Finite element simulation of the wear of polyoxymethylene in pin-on-disc configuration

The simulation of the wear profile of a pin made of polyoxymethylene (POM), in sliding contact with rotating steel disc was performed using the finite element (FE) software package ANSYS 6.1 implemented with a wear equation that updates the geometry. The modeling procedure was first validated against a theoretical solution developed for a simpler case then the solutions were compared to experimental results obtained at different operating conditions of contact pressures, sliding distances and sliding speeds. The two-dimensional (2D) FE model of the tribo-system included Coulomb friction, a wear algorithm based on the Holm-Archard equation, but did not take the frictionally induced heating into account.
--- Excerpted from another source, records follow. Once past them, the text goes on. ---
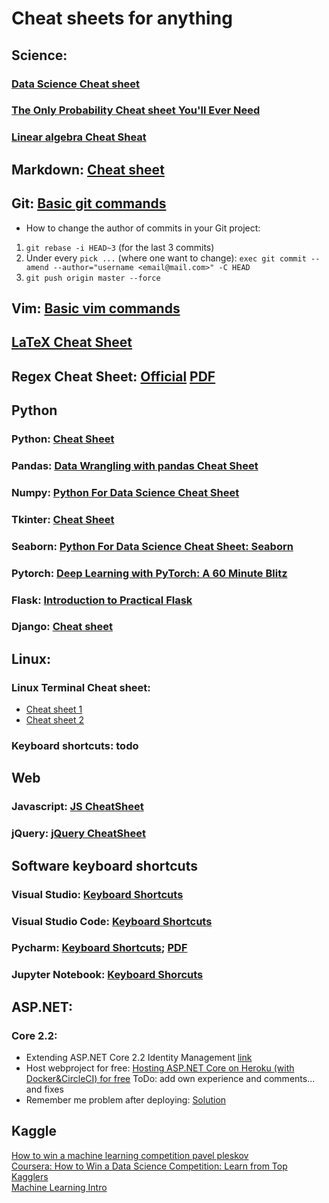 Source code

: # Cheat sheets for anything

## Science:
### [Data Science Cheat sheet](https://github.com/ml874/Data-Science-Cheatsheet)
### [The Only Probability Cheat sheet You'll Ever Need](https://github.com/wzchen/probability_cheatsheet)
### [Linear algebra Cheat Sheat](http://www.souravsengupta.com/cds2016/lectures/Savov_Notes.pdf)

## Markdown: [Cheat sheet](https://github.com/adam-p/markdown-here/wiki/Markdown-Cheatsheet)

## Git: [Basic git commands](https://confluence.atlassian.com/bitbucketserver/basic-git-commands-776639767.html)
- How to change the author of commits in your Git project:
1. `git rebase -i HEAD~3` (for the last 3 commits)
2. Under every `pick ...` (where one want to change): `exec git commit --amend --author="username <email@mail.com>" -C HEAD`
3. `git push origin master --force`

## Vim: [Basic vim commands](https://coderwall.com/p/adv71w/basic-vim-commands-for-getting-started)

## [LaTeX Cheat Sheet](https://www.nyu.edu/projects/beber/files/Chang_LaTeX_sheet.pdf)

## Regex Cheat Sheet: [Official](https://www.rexegg.com/regex-quickstart.html) [PDF](https://jrebel.com/wp-content/uploads/regular-expressions-cheat-sheet.pdf)

## Python
### Python: [Cheat Sheet](https://perso.limsi.fr/pointal/_media/python:cours:mementopython3-english.pdf)
### Pandas: [Data Wrangling with pandas Cheat Sheet](https://pandas.pydata.org/Pandas_Cheat_Sheet.pdf)
### Numpy: [Python For Data Science Cheat Sheet](https://s3.amazonaws.com/assets.datacamp.com/blog_assets/Numpy_Python_Cheat_Sheet.pdf)
### Tkinter: [Cheat Sheet](https://engmrk.com/wp-content/uploads/2018/01/Tkinter-Cheat-Sheet.pdf)
### Seaborn: [Python For Data Science Cheat Sheet: Seaborn](https://s3.amazonaws.com/assets.datacamp.com/blog_assets/Python_Seaborn_Cheat_Sheet.pdf)
### Pytorch: [Deep Learning with PyTorch: A 60 Minute Blitz](https://pytorch.org/tutorials/beginner/deep_learning_60min_blitz.html)
### Flask: [Introduction to Practical Flask](https://pythonprogramming.net/practical-flask-introduction/)
### Django: [Cheat sheet](https://github.com/lucrae/django-cheat-sheet)

## Linux: 
### Linux Terminal Cheat sheet: 
- [Cheat sheet 1](https://www.cheatography.com/davechild/cheat-sheets/linux-command-line/)
- [Cheat sheet 2](https://www.linuxtrainingacademy.com/linux-commands-cheat-sheet/)
### Keyboard shortcuts: todo

##  Web
### Javascript: [JS CheatSheet](https://htmlcheatsheet.com/js/)
### jQuery: [jQuery CheatSheet](https://htmlcheatsheet.com/jquery/)

## Software keyboard shortcuts
### Visual Studio: [Keyboard Shortcuts](https://docs.microsoft.com/en-us/visualstudio/ide/default-keyboard-shortcuts-for-frequently-used-commands-in-visual-studio?view=vs-2019)
### Visual Studio Code: [Keyboard Shortcuts](https://code.visualstudio.com/shortcuts/keyboard-shortcuts-linux.pdf) 
### Pycharm: [Keyboard Shortcuts](https://www.shortcutfoo.com/app/dojos/pycharm-win/cheatsheet); [PDF](https://resources.jetbrains.com/storage/products/intellij-idea/docs/IntelliJIDEA_ReferenceCard.pdf)
### Jupyter Notebook: [Keyboard Shorcuts](https://towardsdatascience.com/jypyter-notebook-shortcuts-bf0101a98330)

## ASP.NET:
### Core 2.2:
- Extending ASP.NET Core 2.2 Identity Management [link](https://medium.com/@scottkuhl/extending-asp-net-core-2-2-identity-management-c3cc657cc448)
- Host webproject for free: [Hosting ASP.NET Core on Heroku (with Docker&CircleCI) for free](https://codingblast.com/hosting-asp-net-core-on-heroku-with-dockercircleci-for-free/) ToDo: add own experience and comments... and fixes
- Remember me problem after deploying: [Solution](https://stackoverflow.com/questions/46318461/asp-net-core-remember-me-persistent-cookie-not-works-after-deploy)

## Kaggle 
[How to win a machine learning competition pavel pleskov](https://www.slideshare.net/DataFestTbilisi/how-to-win-a-machine-learning-competition-pavel-pleskov) \
[Coursera: How to Win a Data Science Competition: Learn from Top Kagglers](https://www.coursera.org/learn/competitive-data-science) \
[Machine Learning Intro](https://github.com/ppleskov/vvedenie-mashinnoe-obuchenie) 
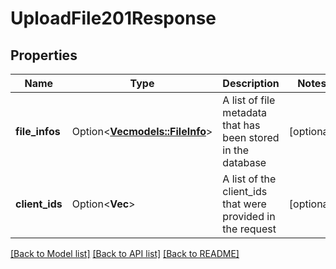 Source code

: # UploadFile201Response

## Properties

Name | Type | Description | Notes
------------ | ------------- | ------------- | -------------
**file_infos** | Option<[**Vec<models::FileInfo>**](FileInfo.md)> | A list of file metadata that has been stored in the database | [optional]
**client_ids** | Option<**Vec<String>**> | A list of the client_ids that were provided in the request | [optional]

[[Back to Model list]](../README.md#documentation-for-models) [[Back to API list]](../README.md#documentation-for-api-endpoints) [[Back to README]](../README.md)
Using ideal boundary conditions, which constrained the radial edges of the pin to vertical movement only, the simulation predicted the development of an inclination in the wearing profile of the pin due to uneven pressure distribution at the contact zone. Good agreement was found between the modelling and experimentally observed results. An equilibrium angle of inclination was also predicted, after which the wear profile stabilized. It is speculated that this situation is directly linked to the steady state that generally occurs after the run-in period. The simulation process was used to predict geometrical effects characterized by the aspect ratio (AR) of the pin on the wear and it was found that beyond a critical AR of 1.9 uneven wear drastically increases.